(JTA) – Nearly two-thirds of Israeli Jewish respondents surveyed said that Reform Judaism deserves rights equal to those afforded to Orthodox Judaism.
The Midgam polling agency survey of 500 also showed 25 per cent approval for equality among respondents who defined themselves as religious, the news site nrg reported Thursday.
Israel’s predominant Jewish denomination is Orthodox. Though some local authorities provide funding and official recognition to Judaism’s other streams, activists seeking to achieve greater equality before the law complain of institutional discrimination, connected with the political clout of Orthodox religious parties in Israel and the status of the Orthodox chief rabbinate, which operates state-recognized tribunals and whose hundreds of employees are civil servants.
In the survey, 72 per cent of respondents said they disagreed with the assertions of haredi Orthodox politicians that Reform Jews are not Jewish at all.

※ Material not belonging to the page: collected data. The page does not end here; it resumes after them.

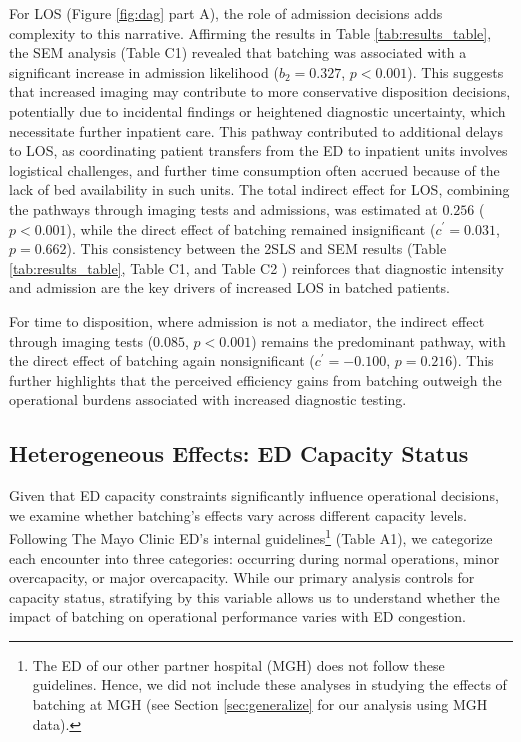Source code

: \documentclass[,,nonblindrev]{informs}
\begin{document}
For LOS (Figure \ref{fig:dag} part A), the role of admission decisions
adds complexity to this narrative. Affirming the results in Table
\ref{tab:results_table}, the SEM analysis (Table C1) revealed that
batching was associated with a significant increase in admission
likelihood (\(b_2 = 0.327\), \(p < 0.001\)). This suggests that
increased imaging may contribute to more conservative disposition
decisions, potentially due to incidental findings or heightened
diagnostic uncertainty, which necessitate further inpatient care. This
pathway contributed to additional delays to LOS, as coordinating patient
transfers from the ED to inpatient units involves logistical challenges,
and further time consumption often accrued because of the lack of bed
availability in such units. The total indirect effect for LOS, combining
the pathways through imaging tests and admissions, was estimated at
\(0.256\) (\(p < 0.001\)), while the direct effect of batching remained
insignificant (\(c^\prime = 0.031\), \(p = 0.662\)). This consistency
between the 2SLS and SEM results (Table \ref{tab:results_table}, Table
C1, and Table C2 ) reinforces that diagnostic intensity and admission
are the key drivers of increased LOS in batched patients.

For time to disposition, where admission is not a mediator, the indirect
effect through imaging tests (\(0.085\), \(p < 0.001\)) remains the
predominant pathway, with the direct effect of batching again
nonsignificant (\(c^\prime = -0.100\), \(p = 0.216\)). This further
highlights that the perceived efficiency gains from batching outweigh
the operational burdens associated with increased diagnostic testing.

\subsection{Heterogeneous Effects: ED Capacity
Status}\label{heterogeneous-effects-ed-capacity-status}

Given that ED capacity constraints significantly influence operational
decisions, we examine whether batching's effects vary across different
capacity levels. Following The Mayo Clinic ED's internal
guidelines\footnote{The ED of our other partner hospital (MGH) does not follow these guidelines. Hence, we did not include these analyses in studying the effects of batching at MGH (see Section \ref{sec:generalize} for our analysis using MGH data).}
(Table A1), we categorize each encounter into three categories:
occurring during normal operations, minor overcapacity, or major
overcapacity. While our primary analysis controls for capacity status,
stratifying by this variable allows us to understand whether the impact
of batching on operational performance varies with ED congestion.
\end{document}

Among religious respondents, the figure was 48 per cent.
With approximately 470,000 Jews defining themselves as Reform or Conservative, these denominations, also called Progressive, account for about 7.5 per cent of Israel’s Jewish population, according to several polls.
Yet 33 per cent of the people polled in the Midgam survey said they “especially identify” with Progressive Judaism, compared to 36 per cent who said the especially identified with Orthodox Jews.
The nrg report did not say how respondents were selected for the survey, which was commissioned by the Israel Movement for Reform & Progressive Judaism ahead of its 52nd biennial conference on May 27-28.
One in six respondents said they had visited a Reform synagogue over the past five years, and more than 37 per cent said they attended a wedding, bar mitzvah or other religious ceremony under the auspices of the Reform movement. Among Orthodox respondents, the figure was 27.9 per cent.
Asked whether the Israel Defense Forces should have Reform chaplains in addition to Orthodox ones, 47.9 per cent of respondents replied in the affirmative.
Rabbi Gilad Kariv, director of the the Israel Movement for Reform & Progressive Judaism, said the data reflects “growing change” in attitudes in Israel toward Progressive Judaism.